The Observer, 23 October 2005
By Susannah Clapp

It's got shell suits as well as eggshells, and a man dressed up as a silver sperm who gets ejaculated from a cannon. There's an exit pursued by a duck, a joke about a hip replacement flask, and a troupe of Eastern Europeans doing gymnastics in plum-coloured wet suits.

'Ducktastic' is Sean Foley and Hamish McColl's compulsively silly follow-up to 'The Play What I Wrote'. That was inspired by Morecambe and Wise, and directed by Kenneth Branagh. This, also with Branagh directing, takes wing from Siegfried and Roy, Las Vegan illusionists.

McColl - swivel-eyed, madly grinning and slightly less demure than Gary Glitter - is an illusionist called Christopher Ursula Sassoon ('See you, Sassoon') who hopes to win back his wife by sleight of hand. Foley is his goofy stooge, who appears in the stalls carrying a pot of huge leaves ('We don't want any plants in the audience') and gets up on stage to - among other things - pop out of the Garden of Eden once as God and once as Adam, and do eel-like slither dances around the stage.

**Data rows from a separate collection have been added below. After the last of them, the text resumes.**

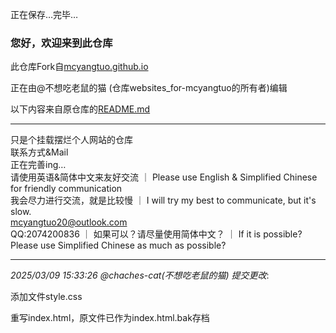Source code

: <h7>正在保存…完毕…</h7>
<h3>
您好，欢迎来到此仓库
</h3>
此仓库Fork自<a href="https://github.com/mcyangtuo/mcyangtuo.github.io">mcyangtuo.github.io</a>

正在由@不想吃老鼠的猫 (仓库websites_for-mcyangtuo的所有者)编辑

以下内容来自原仓库的<a href="https://github.com/mcyangtuo/mcyangtuo.github.io/blob/main/README.md">README.md</a>
<hr>
只是个挂载摆烂个人网站的仓库<br>
联系方式&Mail<br>
正在完善ing…<br>
请使用英语&简体中文来友好交流 ｜ Please use English & Simplified Chinese for friendly communication<br>
我会尽力进行交流，就是比较慢 ｜ I will try my best to communicate, but it's slow.<br>
<a href="mailto:mcyangtuo20@outlook.com">mcyangtuo20@outlook.com</a><br>
QQ:2074200836 ｜ 如果可以？请尽量使用简体中文？ ｜ If it is possible? Please use Simplified Chinese as much as possible?

<hr>

*2025/03/09 15:33:26 @chaches-cat(不想吃老鼠的猫) 提交更改*:

添加文件style.css

重写index.html，原文件已作为index.html.bak存档

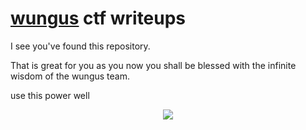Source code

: # [wungus](https://ctftime.org/team/180821) ctf writeups

I see you've found this repository.

That is great for you as you now you shall be blessed with the infinite wisdom of the wungus team.

use this power well

<p align="center"><img src="https://static.wikia.nocookie.net/riskofrain2_gamepedia_en/images/e/e1/Weeping_Fungus.png"></p>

Siegfried and Roy worked with tigers; Foley and McColl have substituted ducks, although the understudy of the avian star Daphne (unavailable at the premiere on account of her abducktion) has the tigerish name of Sabre. It's hopeless as a spoof: why bother? But it's canny at getting an audience caught in the crossfire of jokes and tricks. It's the perfect non-creepy seasonal alternative to a panto.

On the one hand, there's the magic. Some of it is transparent: you're meant to work out how the fridge that looked fully stocked now has a woman inside it. Some of it is mildly revealing: it may be worth knowing how to fake a knife-throwing ('Wait for the sound effect' gives you a clue to the way you see what you hear). Some of it is unfathomable. It's impossible to see how the bubbly usherette gets chopped in half and ends up waving at her verruca. On the other hand, there is the barrage of gags: ingenious, dodgy and ingeniously dodgy. Half the time you don't know whether to gasp or giggle. You end up not exactly transported, but winded and feeble. Unless, of course, you're stuck in a large Egyptian river: that's to say, in denial.